Oh, the people you’ll meet

Reading Time: 9 minutes

The cast of characters in St. Anton am Arlberg, Austria’s largest ski domain, makes for good stories.

by IAIN MacMILLAN    Photos ADAM STEIN

“In my life, I have been in four avalanches,” Paolo tells us, as though he’s talking about après-ski bars he’s visited. “In one I was completely buried, but they didn’t have to search for me with a Pieps—they found my hair sticking out through the snow.”

Adam and I have known Paolo for only two runs and the lingerie shopkeeper from Pordenone, near Venice, is proving to be a gold mine of entertaining anecdotes. But if there had been any doubt in our minds about taking his advice on where to find safe, untracked snow, his most recent admission cemented our resolve to use only his pocket-sized guidebook to off-piste skiing in St. Anton for help.

We first noticed Paolo when his lanky body and Bob Terwilliger dreadlocks slithered through a typical Euro lift line: a shemozzle of skiers with no corrals, no attendants, funnelling their way to finally board a Porsche-designed, heated-ergonomic-seat, eight-passenger chairlift—in twos and threes. Even though the wait was about four minutes, the lanky Italian Rastaman, who in a “normal” snow year would be skiing Cortina, managed to cut his wait time in half.

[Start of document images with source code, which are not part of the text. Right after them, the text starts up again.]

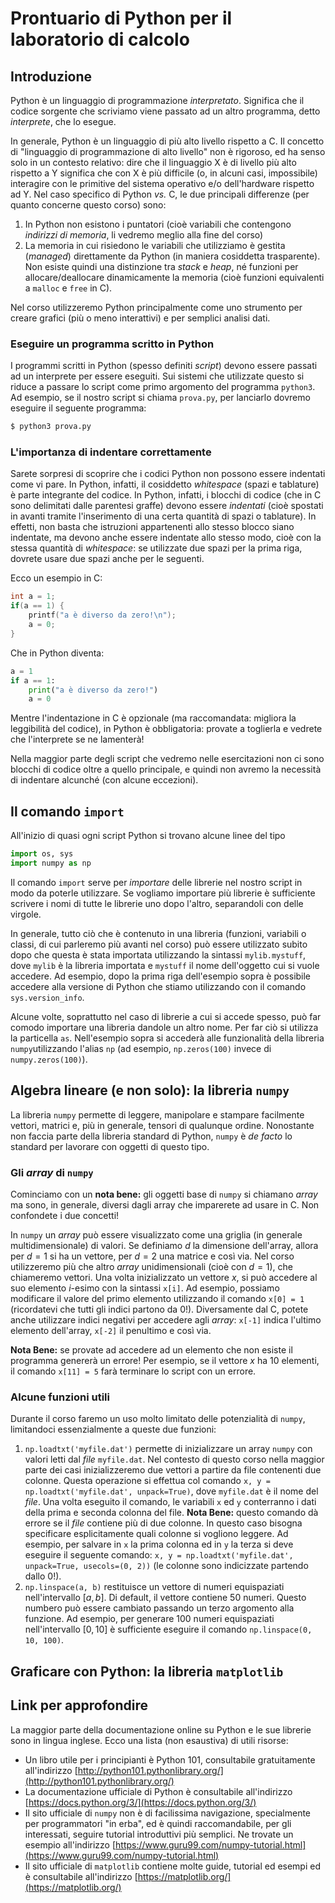 # Prontuario di Python per il laboratorio di calcolo

## Introduzione

Python è un linguaggio di programmazione *interpretato*. Significa che il codice sorgente che scriviamo viene passato ad un altro programma, detto *interprete*, che lo esegue.

In generale, Python è un linguaggio di più alto livello rispetto a C. Il concetto di "linguaggio di programmazione di alto livello" non è rigoroso, ed ha senso solo in un contesto relativo: dire che il linguaggio X è di livello più alto rispetto a Y significa che con X è più difficile (o, in alcuni casi, impossibile) interagire con le primitive del sistema operativo e/o dell'hardware rispetto ad Y. Nel caso specifico di Python *vs.* C, le due principali differenze (per quanto concerne questo corso) sono:

1. In Python non esistono i puntatori (cioè variabili che contengono *indirizzi di memoria*, li vedremo meglio alla fine del corso)
2. La memoria in cui risiedono le variabili che utilizziamo è gestita (*managed*) direttamente da Python (in maniera cosiddetta trasparente). Non esiste quindi una distinzione tra *stack* e *heap*, né funzioni per allocare/deallocare dinamicamente la memoria (cioè funzioni equivalenti a `malloc` e `free` in C).

Nel corso utilizzeremo Python principalmente come uno strumento per creare grafici (più o meno interattivi) e per semplici analisi dati.

### Eseguire un programma scritto in Python

I programmi scritti in Python (spesso definiti *script*) devono essere passati ad un interprete per essere eseguiti. Sui sistemi che utilizzate questo si riduce a passare lo script come primo argomento del programma `python3`. Ad esempio, se il nostro script si chiama `prova.py`, per lanciarlo dovremo eseguire il seguente programma:

```bash
$ python3 prova.py
```

### L'importanza di indentare correttamente

Sarete sorpresi di scoprire che i codici Python non possono essere indentati come vi pare. In Python, infatti, il cosiddetto *whitespace* (spazi e tablature) è parte integrante del codice. In Python, infatti, i blocchi di codice (che in C sono delimitati dalle parentesi graffe) devono essere *indentati* (cioè spostati in avanti tramite l'inserimento di una certa quantità di spazi o tablature). In effetti, non basta che istruzioni appartenenti allo stesso blocco siano indentate, ma devono anche essere indentate allo stesso modo, cioè con la stessa quantità di *whitespace*: se utilizzate due spazi per la prima riga, dovrete usare due spazi anche per le seguenti.

Ecco un esempio in C:

```C
int a = 1;
if(a == 1) {
	printf("a è diverso da zero!\n");
	a = 0;
}
```

Che in Python diventa:

```Python
a = 1
if a == 1:
	print("a è diverso da zero!")
	a = 0
```

Mentre l'indentazione in C è opzionale (ma raccomandata: migliora la leggibilità del codice), in Python è obbligatoria: provate a toglierla e vedrete che l'interprete se ne lamenterà!

Nella maggior parte degli script che vedremo nelle esercitazioni non ci sono blocchi di codice oltre a quello principale, e quindi non avremo la necessità di indentare alcunché (con alcune eccezioni).

## Il comando `import`

All'inizio di quasi ogni script Python si trovano alcune linee del tipo

```Python
import os, sys
import numpy as np
```

Il comando `import` serve per *importare* delle librerie nel nostro script in modo da poterle utilizzare. Se vogliamo importare più librerie è sufficiente scrivere i nomi di tutte le librerie uno dopo l'altro, separandoli con delle virgole. 

In generale, tutto ciò che è contenuto in una libreria (funzioni, variabili o classi, di cui parleremo più avanti nel corso) può essere utilizzato subito dopo che questa è stata importata utilizzando la sintassi `mylib.mystuff`, dove `mylib` è la libreria importata e `mystuff` il nome dell'oggetto cui si vuole accedere. Ad esempio, dopo la prima riga dell'esempio sopra è possibile accedere alla versione di Python che stiamo utilizzando con il comando `sys.version_info`.

Alcune volte, soprattutto nel caso di librerie a cui si accede spesso, può far comodo importare una libreria dandole un altro nome. Per far ciò si utilizza la particella `as`. Nell'esempio sopra si accederà alle funzionalità della libreria `numpy`utilizzando l'alias `np` (ad esempio, `np.zeros(100)` invece di `numpy.zeros(100)`).

## Algebra lineare (e non solo): la libreria `numpy`

La libreria `numpy` permette di leggere, manipolare e stampare facilmente vettori, matrici e, più in generale, tensori di qualunque ordine. Nonostante non faccia parte della libreria standard di Python, `numpy` è *de facto* lo standard per lavorare con oggetti di questo tipo.

### Gli *array* di `numpy`

Cominciamo con un **nota bene:** gli oggetti base di `numpy` si chiamano *array* ma sono, in generale, diversi dagli array che imparerete ad usare in C. Non confondete i due concetti!

In `numpy` un *array* può essere visualizzato come una griglia (in generale multidimensionale) di valori. Se definiamo $d$ la dimensione dell'array, allora per $d = 1$ si ha un vettore, per $d = 2$ una matrice e così via. Nel corso utilizzeremo più che altro *array* unidimensionali (cioè con $d = 1$), che chiameremo vettori. Una volta inizializzato un vettore $x$, si può accedere al suo elemento $i$-esimo con la sintassi `x[i]`. Ad esempio, possiamo modificare il valore del primo elemento utilizzando il comando `x[0] = 1` (ricordatevi che tutti gli indici partono da 0!). Diversamente dal C, potete anche utilizzare indici negativi per accedere agli *array*: `x[-1]` indica l'ultimo elemento dell'array, `x[-2]` il penultimo e così via.

**Nota Bene:** se provate ad accedere ad un elemento che non esiste il programma genererà un errore! Per esempio, se il vettore $x$ ha 10 elementi, il comando `x[11] = 5` farà terminare lo script con un errore.

### Alcune funzioni utili

Durante il corso faremo un uso molto limitato delle potenzialità di `numpy`, limitandoci essenzialmente a queste due funzioni:

1. `np.loadtxt('myfile.dat')` permette di inizializzare un array `numpy` con valori letti dal *file* `myfile.dat`. Nel contesto di questo corso nella maggior parte dei casi inizializzeremo due vettori a partire da file contenenti due colonne. Questa operazione si effettua col comando `x, y = np.loadtxt('myfile.dat', unpack=True)`, dove `myfile.dat` è il nome del *file*. Una volta eseguito il comando, le variabili `x` ed `y` conterranno i dati della prima e seconda colonna del file. **Nota Bene:** questo comando dà errore se il *file* contiene più di due colonne. In questo caso bisogna specificare esplicitamente quali colonne si vogliono leggere. Ad esempio, per salvare in `x` la prima colonna ed in `y` la terza si deve eseguire il seguente comando: `x, y = np.loadtxt('myfile.dat', unpack=True, usecols=(0, 2))` (le colonne sono indicizzate partendo dallo 0!).
2. `np.linspace(a, b)` restituisce un vettore di numeri equispaziati nell'intervallo $[a, b]$. Di default, il vettore contiene $50$ numeri. Questo numbero può essere cambiato passando un terzo argomento alla funzione. Ad esempio, per generare 100 numeri equispaziati nell'intervallo $[0, 10]$ è sufficiente eseguire il comando `np.linspace(0, 10, 100)`.

## Graficare con Python: la libreria `matplotlib`

## Link per approfondire

La maggior parte della documentazione online su Python e le sue librerie sono in lingua inglese. Ecco una lista (non esaustiva) di utili risorse:

* Un libro utile per i principianti è Python 101, consultabile gratuitamente all'indirizzo [http://python101.pythonlibrary.org/](http://python101.pythonlibrary.org/)
* La documentazione ufficiale di Python è consultabile all'indirizzo [https://docs.python.org/3/](https://docs.python.org/3/)
* Il sito ufficiale di `numpy` non è di facilissima navigazione, specialmente per programmatori "in erba", ed è quindi raccomandabile, per gli interessati, seguire tutorial introduttivi più semplici. Ne trovate un esempio all'indirizzo [https://www.guru99.com/numpy-tutorial.html](https://www.guru99.com/numpy-tutorial.html)
* Il sito ufficiale di `matplotlib` contiene molte guide, tutorial ed esempi ed è consultabile all'indirizzo [https://matplotlib.org/](https://matplotlib.org/)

It was on our second ride up that fate teamed him with us for the day.

Our next run together saw the three of us trying to find a safe route to access some untouched powder directly beneath the Schindlergrat chair, just three lifts from town. The entrance proved to be the hardest part of the adventure. With skis on our backpacks, negotiating an icy scramble around a wall of tight safety netting above several challenging-looking chutes had us looking like prey caught in a giant spiderweb. It proved an interesting start to our run, especially with so many curious onlookers. But we decided it was better to have an intimidating start than finish, and the booty proved worthy of the tricky admittance. After two dreamy runs, one skier at a time, the mostly south-facing snow had begun to spoil with the rapidly warming morning sun, and the three amici headed off for photos and fun in more shadowy terrain.

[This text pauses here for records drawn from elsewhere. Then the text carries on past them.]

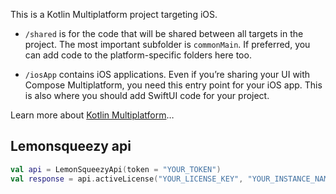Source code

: This is a Kotlin Multiplatform project targeting iOS.

* `/shared` is for the code that will be shared between all targets in the project.
  The most important subfolder is `commonMain`. If preferred, you can add code to the platform-specific folders here too.

* `/iosApp` contains iOS applications. Even if you’re sharing your UI with Compose Multiplatform, 
  you need this entry point for your iOS app. This is also where you should add SwiftUI code for your project.


Learn more about [Kotlin Multiplatform](https://www.jetbrains.com/help/kotlin-multiplatform-dev/get-started.html)…


## Lemonsqueezy api

```kotlin
val api = LemonSqueezyApi(token = "YOUR_TOKEN")
val response = api.activeLicense("YOUR_LICENSE_KEY", "YOUR_INSTANCE_NAME")
```


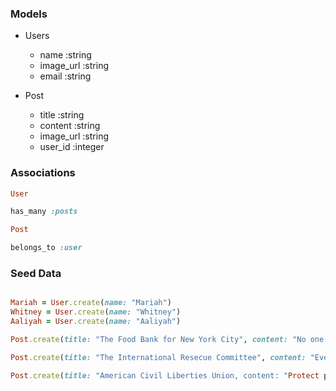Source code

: ### Models 

- Users 
    - name :string 
    - image_url :string 
    - email :string

- Post 
    - title :string 
    - content :string 
    - image_url :string 
    - user_id :integer 

### Associations 

```ruby 
User

has_many :posts 

Post 

belongs_to :user

```

### Seed Data 

```ruby 

Mariah = User.create(name: "Mariah")
Whitney = User.create(name: "Whitney") 
Aaliyah = User.create(name: "Aaliyah") 

Post.create(title: "The Food Bank for New York City", content: "No one should be hungry")

Post.create(title: "The International Resecue Committee", content: "Everybody should have the right to live in a safe environment") 

Post.create(title: "American Civil Liberties Union, content: "Protect people's civil rights and liberties")

``` 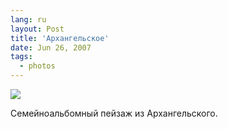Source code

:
 ```yaml
---
lang: ru
layout: Post
title: 'Архангельское'
date: Jun 26, 2007
tags:
  - photos
---
```


![](http://wow.sapegin.me/0i2u1N242I1j/Sapegin-Artem-20D-2007-06-12-367-6726.jpg)

Семейноальбомный пейзаж из Архангельского.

By lunchtime, we met up with Paolo’s wife, Louisapier, for würst, potato salad and beer at a sunny outdoor table while a crew of loud Russian men tried to dance to some goofy Austrian-pop version of John Denver. Après-ski begins early (and ends late) in the Arlberg.

Somehow, despite the low snowfall and warm winter of 2016, we’d managed to ski half a dozen repeated laps in light, untouched knee-deep powder. Looking at Adam’s photos of me that night, you’d think I was the first in after a major storm. The perception and reality of ski photography. We’d checked off six lifts on the Arlberg lift pass so far on day one; that meant 81 to go.

A week ripping groomers and exuberant après-ski on sunny decks awaited those who chose not to venture off-piste for their ski week; for Adam and me, it was a week of exploration and photography, with the help of some crazy Swedish and German kids on perennial gap year happy to pose for Adam’s lens, stoic mountain guides hired for a couple of days to help us find wintry isolation and seclusion far from the madding crowd—and for the first day anyway, Rasta Paolo and his off-piste guidebook.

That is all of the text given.